False Positives (Do NOT Flag)
Use this list when evaluating and validating findings — these are NOT real issues:
- Pre-existing issues — problems that exist on the base branch, not introduced by this diff
- Correct code that looks suspicious — something that appears buggy but is actually intentional
- Pedantic nitpicks a senior engineer would wave through
- Linter-catchable issues — the linter will handle these (do not run the linter to verify)
- General quality concerns (e.g., missing test coverage, vague security worries) unless explicitly required by CLAUDE.md
- Silenced rules — issues covered by an explicit ignore comment (e.g.,
// eslint-disable,# noqa) - Subjective suggestions — "you might want to consider..." or "it would be nice if..."
- Potential issues that "might" be problems — if it requires interpretation or judgment calls, drop it
Guardrails
- High signal only. Every finding must be something a senior engineer would flag. If you're not confident an issue is real, drop it.
- No rubber stamps. "Looks good" with no analysis is not a review. Always explain what you checked, even if you found nothing.
- No noise. Don't flag style, naming, or formatting unless it violates an explicit project rule.
- Verify before reporting. Read the actual code before claiming something is a bug. False positives erode trust.

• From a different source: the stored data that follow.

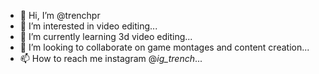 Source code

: - 👋 Hi, I’m @trenchpr
- 👀 I’m interested in video editing...
- 🌱 I’m currently learning 3d video editing...
- 💞️ I’m looking to collaborate on game montages and content creation...
- 📫 How to reach me instagram @_ig_trench_...

<!---
trenchpr/trenchpr is a ✨ special ✨ repository because its `README.md` (this file) appears on your GitHub profile.
You can click the Preview link to take a look at your changes.
--->
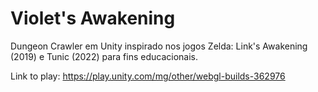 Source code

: # Violet's Awakening
 Dungeon Crawler em Unity inspirado nos jogos Zelda: Link's Awakening (2019) e Tunic (2022) para fins educacionais.


 Link to play:
 https://play.unity.com/mg/other/webgl-builds-362976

- Explain the why. For every finding, explain why it matters — not just what's wrong, but what will happen if it ships.
- Acknowledge good work. The praise section is not optional. Good patterns should be reinforced.
Fallback: No Sub-Agents
If sub-agents are not available, perform all review axes yourself sequentially: read the diff, check CLAUDE.md compliance, scan for bugs, review design, validate each finding, then report. The process is the same — just single-threaded.
AZ Skill Feedback
After the run, if this skill was useful, confusing, broken, or missing context, submit 1-3 safe sentences. Include --agent-harness when known. Include --model-config only if the harness exposes the exact model/config; otherwise leave it as unknown:
python3 ~/.agents/skills/skill-feedback/scripts/skill-feedback.py --skill code-review --rating idea --text "..."
Never include secrets, private data, source code, long prompts, or stack traces.